● **DATA SHOWN**
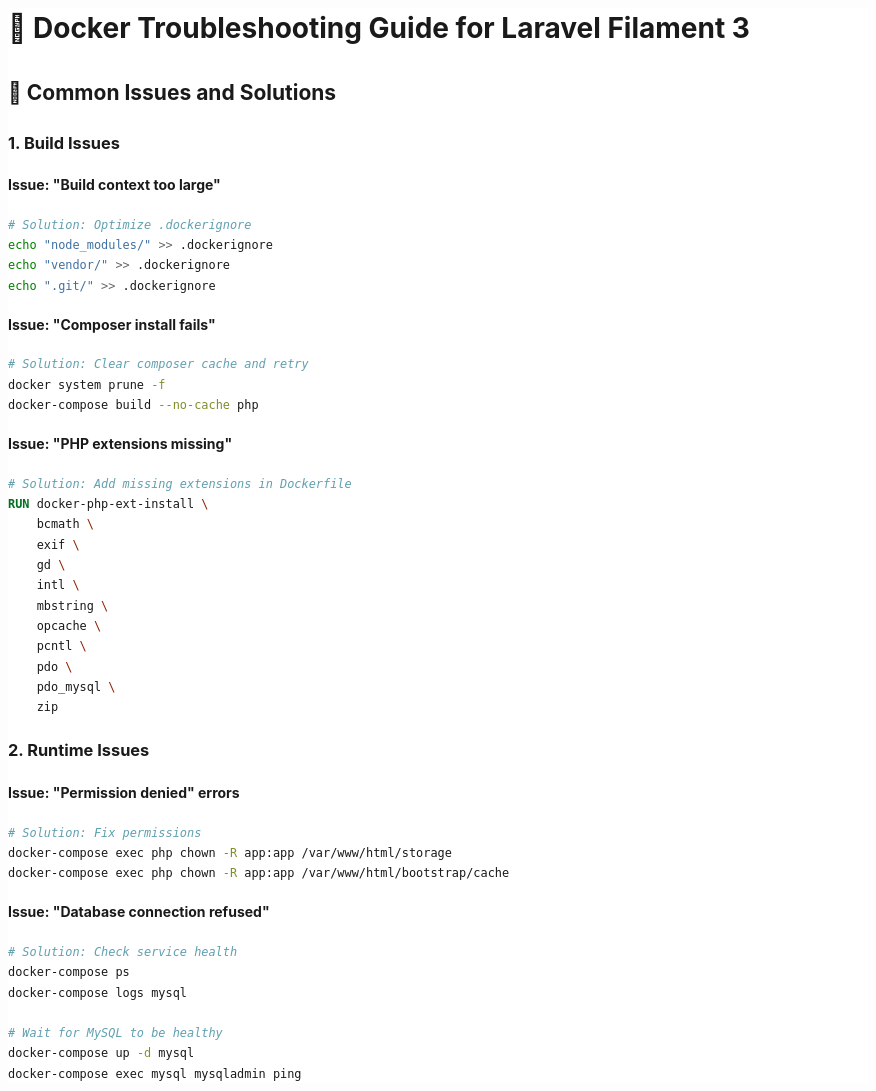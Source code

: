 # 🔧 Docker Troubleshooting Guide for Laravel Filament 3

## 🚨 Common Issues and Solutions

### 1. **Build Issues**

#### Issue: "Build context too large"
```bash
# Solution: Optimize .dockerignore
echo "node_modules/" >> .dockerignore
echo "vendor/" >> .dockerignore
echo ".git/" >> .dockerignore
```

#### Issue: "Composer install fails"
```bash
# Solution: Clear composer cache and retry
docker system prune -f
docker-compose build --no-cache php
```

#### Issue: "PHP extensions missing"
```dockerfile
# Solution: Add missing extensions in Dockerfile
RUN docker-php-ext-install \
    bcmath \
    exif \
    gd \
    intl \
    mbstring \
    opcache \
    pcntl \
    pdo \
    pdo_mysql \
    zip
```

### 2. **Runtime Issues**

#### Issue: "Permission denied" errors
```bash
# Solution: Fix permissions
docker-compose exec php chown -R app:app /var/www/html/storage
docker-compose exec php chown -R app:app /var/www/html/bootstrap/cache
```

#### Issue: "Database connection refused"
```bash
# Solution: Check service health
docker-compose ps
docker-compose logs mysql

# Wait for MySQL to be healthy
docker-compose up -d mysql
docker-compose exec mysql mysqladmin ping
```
--
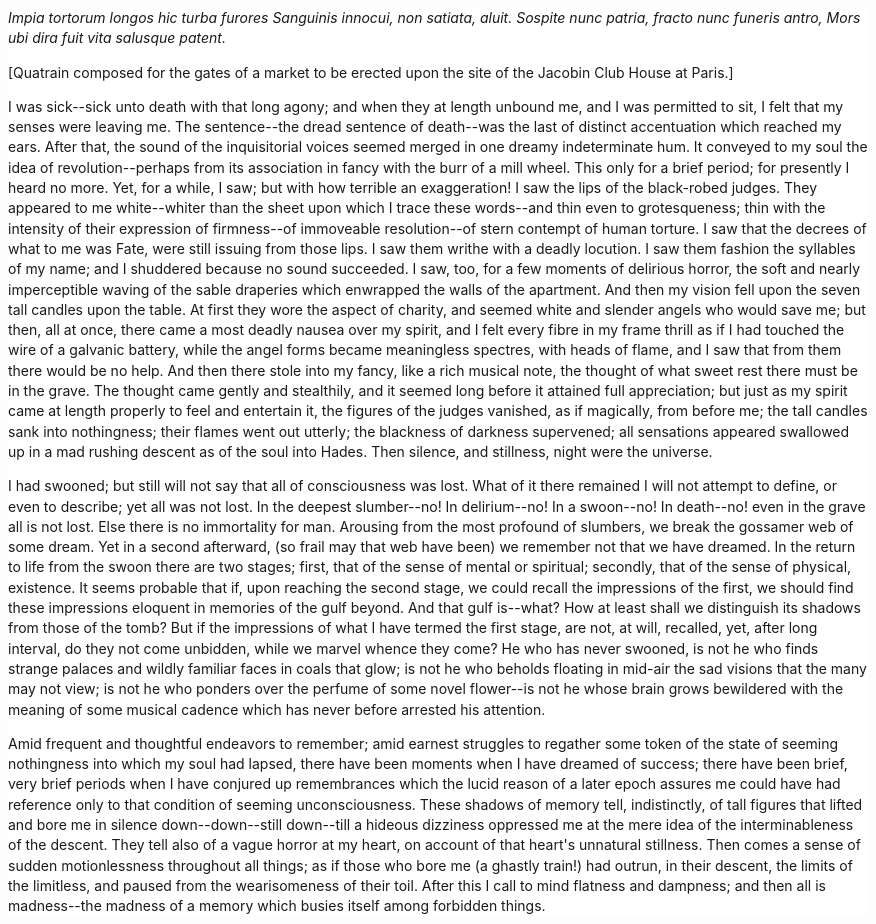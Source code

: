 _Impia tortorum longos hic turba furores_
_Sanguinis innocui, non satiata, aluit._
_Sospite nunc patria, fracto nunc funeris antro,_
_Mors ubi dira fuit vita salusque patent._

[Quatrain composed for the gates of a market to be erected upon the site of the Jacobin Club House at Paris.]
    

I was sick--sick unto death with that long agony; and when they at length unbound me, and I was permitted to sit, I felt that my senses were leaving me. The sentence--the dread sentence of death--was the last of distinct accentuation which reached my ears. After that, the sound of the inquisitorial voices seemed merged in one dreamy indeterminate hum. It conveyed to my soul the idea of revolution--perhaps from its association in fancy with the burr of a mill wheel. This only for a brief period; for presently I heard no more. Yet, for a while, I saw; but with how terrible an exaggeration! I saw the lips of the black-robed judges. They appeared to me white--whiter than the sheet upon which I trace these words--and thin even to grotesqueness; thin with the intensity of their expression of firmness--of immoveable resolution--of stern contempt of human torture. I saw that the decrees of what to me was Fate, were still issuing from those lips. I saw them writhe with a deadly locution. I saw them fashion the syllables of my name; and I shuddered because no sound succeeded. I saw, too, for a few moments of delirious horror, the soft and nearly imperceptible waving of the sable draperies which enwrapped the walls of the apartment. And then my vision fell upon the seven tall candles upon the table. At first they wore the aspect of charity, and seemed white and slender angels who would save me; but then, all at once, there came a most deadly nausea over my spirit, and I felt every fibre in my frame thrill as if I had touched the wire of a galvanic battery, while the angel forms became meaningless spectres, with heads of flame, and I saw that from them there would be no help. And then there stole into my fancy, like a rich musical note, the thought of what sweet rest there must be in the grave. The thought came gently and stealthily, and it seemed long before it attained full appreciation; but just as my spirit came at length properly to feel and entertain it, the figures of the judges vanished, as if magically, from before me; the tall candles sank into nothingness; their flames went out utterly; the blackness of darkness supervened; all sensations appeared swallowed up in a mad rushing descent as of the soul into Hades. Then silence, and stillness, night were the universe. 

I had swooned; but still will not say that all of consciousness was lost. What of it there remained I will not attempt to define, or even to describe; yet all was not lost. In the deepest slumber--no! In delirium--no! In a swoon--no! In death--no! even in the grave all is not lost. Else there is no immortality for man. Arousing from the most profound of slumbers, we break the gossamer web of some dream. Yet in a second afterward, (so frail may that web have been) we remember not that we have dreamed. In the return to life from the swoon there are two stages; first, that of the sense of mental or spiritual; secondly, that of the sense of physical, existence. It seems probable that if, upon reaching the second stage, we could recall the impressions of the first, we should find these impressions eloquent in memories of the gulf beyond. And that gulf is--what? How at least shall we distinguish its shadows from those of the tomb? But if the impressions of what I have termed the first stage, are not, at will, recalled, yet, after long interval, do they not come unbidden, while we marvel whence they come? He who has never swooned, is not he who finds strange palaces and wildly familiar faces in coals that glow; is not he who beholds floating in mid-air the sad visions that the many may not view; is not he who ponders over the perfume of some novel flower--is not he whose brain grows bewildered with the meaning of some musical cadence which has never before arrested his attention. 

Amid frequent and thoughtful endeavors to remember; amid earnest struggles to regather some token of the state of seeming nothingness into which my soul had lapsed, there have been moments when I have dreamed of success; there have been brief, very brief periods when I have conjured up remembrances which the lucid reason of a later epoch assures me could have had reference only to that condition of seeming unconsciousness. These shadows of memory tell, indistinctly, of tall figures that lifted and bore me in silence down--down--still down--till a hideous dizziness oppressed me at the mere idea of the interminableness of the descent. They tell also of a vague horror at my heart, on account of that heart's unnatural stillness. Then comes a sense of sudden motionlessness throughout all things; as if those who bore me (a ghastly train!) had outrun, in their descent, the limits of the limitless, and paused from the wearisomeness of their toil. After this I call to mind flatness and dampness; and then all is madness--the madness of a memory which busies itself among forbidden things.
...
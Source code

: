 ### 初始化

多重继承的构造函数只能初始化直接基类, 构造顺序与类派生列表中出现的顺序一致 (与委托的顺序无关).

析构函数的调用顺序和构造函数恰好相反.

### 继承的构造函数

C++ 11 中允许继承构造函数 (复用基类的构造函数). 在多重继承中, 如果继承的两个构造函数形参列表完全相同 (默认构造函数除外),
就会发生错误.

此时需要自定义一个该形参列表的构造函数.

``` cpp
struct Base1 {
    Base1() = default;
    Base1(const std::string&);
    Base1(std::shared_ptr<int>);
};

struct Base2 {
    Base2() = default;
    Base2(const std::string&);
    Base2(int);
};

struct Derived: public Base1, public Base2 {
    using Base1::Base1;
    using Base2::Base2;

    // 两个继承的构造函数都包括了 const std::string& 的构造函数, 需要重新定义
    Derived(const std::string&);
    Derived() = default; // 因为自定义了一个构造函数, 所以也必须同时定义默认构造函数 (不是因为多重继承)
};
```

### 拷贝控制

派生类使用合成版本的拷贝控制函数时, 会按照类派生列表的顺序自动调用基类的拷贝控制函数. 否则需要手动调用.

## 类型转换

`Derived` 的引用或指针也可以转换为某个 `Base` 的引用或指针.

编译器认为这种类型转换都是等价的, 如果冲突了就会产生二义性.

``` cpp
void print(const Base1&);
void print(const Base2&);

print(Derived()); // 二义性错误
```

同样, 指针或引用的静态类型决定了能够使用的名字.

● **WORK ITEM**
Will you return exactly the lines above from the one with "hic turba furores_" down to the one with "[Quatrain composed for", counting both as part of the range?

● **WRITTEN ANSWER**
: _Impia tortorum longos hic turba furores_
_Sanguinis innocui, non satiata, aluit._
_Sospite nunc patria, fracto nunc funeris antro,_
_Mors ubi dira fuit vita salusque patent._

[Quatrain composed for the gates of a market to be erected upon the site of the Jacobin Club House at Paris.]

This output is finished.